Given records:

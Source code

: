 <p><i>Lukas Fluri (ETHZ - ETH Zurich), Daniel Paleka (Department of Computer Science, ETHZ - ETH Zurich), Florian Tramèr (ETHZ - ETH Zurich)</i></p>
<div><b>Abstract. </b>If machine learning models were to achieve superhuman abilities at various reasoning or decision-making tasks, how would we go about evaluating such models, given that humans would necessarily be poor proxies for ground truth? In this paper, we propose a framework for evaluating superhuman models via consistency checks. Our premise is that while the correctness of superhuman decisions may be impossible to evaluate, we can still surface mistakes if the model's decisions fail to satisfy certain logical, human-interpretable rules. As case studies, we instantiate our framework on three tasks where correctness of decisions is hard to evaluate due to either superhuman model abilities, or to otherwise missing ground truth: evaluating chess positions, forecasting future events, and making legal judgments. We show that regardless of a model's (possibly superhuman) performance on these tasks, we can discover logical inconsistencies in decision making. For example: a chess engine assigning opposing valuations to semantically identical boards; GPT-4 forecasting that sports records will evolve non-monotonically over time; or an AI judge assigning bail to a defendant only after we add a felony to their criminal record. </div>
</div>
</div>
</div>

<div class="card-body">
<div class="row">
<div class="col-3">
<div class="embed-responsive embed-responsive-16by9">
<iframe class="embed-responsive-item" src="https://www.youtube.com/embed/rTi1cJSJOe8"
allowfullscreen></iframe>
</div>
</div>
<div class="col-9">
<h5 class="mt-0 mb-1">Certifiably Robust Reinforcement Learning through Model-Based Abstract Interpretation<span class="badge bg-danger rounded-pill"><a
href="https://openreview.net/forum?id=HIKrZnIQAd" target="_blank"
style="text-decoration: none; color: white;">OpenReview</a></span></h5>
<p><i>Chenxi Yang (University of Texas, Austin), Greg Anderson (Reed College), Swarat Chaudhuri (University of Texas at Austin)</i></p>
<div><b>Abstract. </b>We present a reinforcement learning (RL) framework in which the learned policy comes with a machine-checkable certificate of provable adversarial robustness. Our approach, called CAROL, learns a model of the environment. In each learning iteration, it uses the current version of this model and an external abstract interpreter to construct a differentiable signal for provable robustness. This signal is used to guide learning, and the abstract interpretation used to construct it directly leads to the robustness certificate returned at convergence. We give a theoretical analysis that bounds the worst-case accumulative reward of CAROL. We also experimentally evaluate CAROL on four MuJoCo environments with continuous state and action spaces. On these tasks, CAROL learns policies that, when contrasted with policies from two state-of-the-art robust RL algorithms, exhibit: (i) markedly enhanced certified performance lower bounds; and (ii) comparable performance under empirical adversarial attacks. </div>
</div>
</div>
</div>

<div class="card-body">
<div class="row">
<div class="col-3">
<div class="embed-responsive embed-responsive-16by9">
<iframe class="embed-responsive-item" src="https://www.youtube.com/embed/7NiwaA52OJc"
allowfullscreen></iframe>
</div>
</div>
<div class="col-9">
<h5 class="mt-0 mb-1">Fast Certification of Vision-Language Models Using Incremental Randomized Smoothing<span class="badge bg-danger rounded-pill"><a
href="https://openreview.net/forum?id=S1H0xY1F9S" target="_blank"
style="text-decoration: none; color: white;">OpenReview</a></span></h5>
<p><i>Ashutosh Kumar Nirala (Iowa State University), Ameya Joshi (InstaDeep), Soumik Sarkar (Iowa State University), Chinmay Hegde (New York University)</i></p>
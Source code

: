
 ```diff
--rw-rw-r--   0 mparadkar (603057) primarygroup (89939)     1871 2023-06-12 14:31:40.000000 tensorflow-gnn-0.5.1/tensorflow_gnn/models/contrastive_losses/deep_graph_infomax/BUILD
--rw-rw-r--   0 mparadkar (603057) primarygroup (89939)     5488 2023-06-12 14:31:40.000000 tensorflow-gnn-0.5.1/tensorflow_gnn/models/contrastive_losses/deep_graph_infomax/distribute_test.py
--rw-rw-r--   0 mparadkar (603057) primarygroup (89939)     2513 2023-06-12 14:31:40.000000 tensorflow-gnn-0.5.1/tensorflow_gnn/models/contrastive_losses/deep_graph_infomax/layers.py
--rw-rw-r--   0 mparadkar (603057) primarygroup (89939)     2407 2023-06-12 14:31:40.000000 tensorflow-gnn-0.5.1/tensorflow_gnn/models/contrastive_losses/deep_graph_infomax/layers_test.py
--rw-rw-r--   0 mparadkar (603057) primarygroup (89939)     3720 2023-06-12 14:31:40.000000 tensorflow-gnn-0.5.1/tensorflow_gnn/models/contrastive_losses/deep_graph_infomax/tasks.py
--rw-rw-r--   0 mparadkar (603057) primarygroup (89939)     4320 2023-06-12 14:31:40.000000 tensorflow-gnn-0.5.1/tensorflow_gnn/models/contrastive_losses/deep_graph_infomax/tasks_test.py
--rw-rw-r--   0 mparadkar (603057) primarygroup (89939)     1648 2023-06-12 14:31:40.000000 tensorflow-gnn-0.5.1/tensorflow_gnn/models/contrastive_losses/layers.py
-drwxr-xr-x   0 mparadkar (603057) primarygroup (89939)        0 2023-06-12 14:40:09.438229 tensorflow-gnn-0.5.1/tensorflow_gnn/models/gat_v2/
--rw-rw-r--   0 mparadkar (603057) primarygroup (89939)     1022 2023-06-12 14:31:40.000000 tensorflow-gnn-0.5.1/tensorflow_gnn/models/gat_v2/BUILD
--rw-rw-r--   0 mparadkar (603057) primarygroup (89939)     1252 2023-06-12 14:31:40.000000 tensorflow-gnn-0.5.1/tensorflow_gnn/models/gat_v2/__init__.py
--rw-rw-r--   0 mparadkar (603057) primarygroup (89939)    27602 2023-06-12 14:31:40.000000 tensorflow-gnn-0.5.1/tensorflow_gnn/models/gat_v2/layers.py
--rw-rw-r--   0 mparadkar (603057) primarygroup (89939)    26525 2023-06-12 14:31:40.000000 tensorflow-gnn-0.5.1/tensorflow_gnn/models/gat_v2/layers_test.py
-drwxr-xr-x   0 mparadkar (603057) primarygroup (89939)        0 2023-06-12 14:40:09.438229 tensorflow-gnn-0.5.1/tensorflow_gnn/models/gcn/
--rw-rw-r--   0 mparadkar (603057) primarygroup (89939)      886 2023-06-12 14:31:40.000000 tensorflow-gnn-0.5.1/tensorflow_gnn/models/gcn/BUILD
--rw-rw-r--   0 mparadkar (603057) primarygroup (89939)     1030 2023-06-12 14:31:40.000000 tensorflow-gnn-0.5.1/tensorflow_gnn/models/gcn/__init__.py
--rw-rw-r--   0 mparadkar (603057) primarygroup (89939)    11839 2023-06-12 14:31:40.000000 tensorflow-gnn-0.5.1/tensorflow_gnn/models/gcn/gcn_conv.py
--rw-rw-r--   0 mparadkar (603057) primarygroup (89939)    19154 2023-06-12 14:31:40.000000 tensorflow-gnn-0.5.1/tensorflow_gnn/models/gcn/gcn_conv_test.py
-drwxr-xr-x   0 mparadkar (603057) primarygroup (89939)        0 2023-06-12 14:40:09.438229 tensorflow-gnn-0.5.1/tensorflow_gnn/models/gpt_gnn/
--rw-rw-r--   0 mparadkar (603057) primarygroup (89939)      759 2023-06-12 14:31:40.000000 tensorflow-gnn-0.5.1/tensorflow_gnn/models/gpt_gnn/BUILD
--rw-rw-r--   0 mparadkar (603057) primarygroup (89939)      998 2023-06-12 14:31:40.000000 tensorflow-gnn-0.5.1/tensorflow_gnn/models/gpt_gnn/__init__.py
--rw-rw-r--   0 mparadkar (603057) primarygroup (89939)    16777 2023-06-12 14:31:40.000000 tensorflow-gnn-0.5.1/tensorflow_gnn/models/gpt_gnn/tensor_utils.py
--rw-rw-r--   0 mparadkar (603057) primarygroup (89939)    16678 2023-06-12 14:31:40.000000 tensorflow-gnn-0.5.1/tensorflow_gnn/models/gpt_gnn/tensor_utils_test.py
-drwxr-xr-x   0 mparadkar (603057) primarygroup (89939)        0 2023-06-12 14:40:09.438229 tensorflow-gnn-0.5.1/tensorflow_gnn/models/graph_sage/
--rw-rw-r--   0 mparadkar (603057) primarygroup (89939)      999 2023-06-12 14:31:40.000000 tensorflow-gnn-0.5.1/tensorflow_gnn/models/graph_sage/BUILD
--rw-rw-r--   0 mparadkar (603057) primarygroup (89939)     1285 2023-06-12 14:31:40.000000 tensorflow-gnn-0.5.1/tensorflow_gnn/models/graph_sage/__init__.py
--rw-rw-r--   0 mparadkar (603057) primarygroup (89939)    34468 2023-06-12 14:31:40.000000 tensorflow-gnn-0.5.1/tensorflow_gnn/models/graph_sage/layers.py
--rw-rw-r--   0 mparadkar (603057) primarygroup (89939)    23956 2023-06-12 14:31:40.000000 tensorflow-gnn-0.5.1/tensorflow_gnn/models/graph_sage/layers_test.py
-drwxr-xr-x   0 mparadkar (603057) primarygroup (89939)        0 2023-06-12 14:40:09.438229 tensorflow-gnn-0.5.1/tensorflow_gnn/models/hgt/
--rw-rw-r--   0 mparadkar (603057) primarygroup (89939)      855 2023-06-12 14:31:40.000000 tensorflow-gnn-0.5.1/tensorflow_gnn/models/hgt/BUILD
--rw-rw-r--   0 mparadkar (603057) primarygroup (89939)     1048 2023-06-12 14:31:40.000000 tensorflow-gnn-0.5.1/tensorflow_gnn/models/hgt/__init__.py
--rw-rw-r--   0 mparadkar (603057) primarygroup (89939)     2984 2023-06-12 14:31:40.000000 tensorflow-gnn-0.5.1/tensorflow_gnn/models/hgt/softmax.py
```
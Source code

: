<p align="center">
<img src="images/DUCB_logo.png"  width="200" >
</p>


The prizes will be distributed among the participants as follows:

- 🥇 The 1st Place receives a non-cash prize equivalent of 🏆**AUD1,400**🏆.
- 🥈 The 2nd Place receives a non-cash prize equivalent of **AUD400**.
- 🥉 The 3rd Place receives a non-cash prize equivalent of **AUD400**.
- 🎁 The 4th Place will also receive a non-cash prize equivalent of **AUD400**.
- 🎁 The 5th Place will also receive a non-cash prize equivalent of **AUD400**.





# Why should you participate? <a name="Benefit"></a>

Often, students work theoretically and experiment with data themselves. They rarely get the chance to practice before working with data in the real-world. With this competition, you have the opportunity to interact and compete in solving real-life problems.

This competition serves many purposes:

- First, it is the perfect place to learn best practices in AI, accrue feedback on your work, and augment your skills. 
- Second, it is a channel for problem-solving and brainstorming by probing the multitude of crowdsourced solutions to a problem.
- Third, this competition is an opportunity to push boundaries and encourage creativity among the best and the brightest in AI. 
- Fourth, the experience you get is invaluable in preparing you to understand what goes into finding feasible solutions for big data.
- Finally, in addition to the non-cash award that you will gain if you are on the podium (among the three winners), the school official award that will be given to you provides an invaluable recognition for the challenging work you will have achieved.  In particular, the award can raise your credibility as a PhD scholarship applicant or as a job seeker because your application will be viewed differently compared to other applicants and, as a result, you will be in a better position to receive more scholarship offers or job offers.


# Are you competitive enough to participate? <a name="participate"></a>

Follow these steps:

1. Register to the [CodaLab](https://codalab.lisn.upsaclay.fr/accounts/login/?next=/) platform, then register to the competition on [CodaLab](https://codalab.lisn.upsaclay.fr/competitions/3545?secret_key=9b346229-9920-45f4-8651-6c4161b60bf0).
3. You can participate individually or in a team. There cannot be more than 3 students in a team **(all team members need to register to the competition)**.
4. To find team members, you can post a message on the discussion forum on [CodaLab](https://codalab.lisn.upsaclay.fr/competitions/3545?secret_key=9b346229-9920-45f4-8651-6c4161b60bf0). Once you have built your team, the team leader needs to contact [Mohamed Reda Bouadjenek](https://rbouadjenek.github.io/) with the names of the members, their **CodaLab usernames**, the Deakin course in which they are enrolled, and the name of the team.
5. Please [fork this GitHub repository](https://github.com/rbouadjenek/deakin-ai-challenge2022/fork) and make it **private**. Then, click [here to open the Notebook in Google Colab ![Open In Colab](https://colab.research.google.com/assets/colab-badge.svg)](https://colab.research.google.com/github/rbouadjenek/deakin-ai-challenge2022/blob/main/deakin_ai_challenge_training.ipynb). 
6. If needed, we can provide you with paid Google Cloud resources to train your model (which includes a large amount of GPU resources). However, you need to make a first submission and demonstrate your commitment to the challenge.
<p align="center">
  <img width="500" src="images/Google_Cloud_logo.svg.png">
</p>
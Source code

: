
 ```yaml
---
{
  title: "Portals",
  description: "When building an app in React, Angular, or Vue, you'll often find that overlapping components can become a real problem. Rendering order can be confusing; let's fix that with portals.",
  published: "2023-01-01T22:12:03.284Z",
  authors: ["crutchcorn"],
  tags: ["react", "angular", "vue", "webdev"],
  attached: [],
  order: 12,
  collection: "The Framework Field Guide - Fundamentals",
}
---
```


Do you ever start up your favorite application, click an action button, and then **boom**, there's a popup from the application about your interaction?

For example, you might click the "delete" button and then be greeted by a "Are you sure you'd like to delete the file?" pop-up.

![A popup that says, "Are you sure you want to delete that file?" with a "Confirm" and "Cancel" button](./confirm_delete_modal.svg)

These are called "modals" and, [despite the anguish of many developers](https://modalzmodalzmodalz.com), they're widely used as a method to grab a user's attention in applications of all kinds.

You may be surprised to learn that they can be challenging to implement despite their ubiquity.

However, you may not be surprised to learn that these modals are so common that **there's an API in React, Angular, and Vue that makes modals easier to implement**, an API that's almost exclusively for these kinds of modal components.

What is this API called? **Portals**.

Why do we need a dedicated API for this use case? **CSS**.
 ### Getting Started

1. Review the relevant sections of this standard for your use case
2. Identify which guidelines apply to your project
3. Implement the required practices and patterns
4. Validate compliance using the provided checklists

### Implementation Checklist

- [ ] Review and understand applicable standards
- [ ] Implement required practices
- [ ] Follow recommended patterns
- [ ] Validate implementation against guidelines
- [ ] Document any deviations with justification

Prompt:
Across all the material above, work out how many lines hold the word "guidelines", and answer with that number only.

Solution to this problem:
2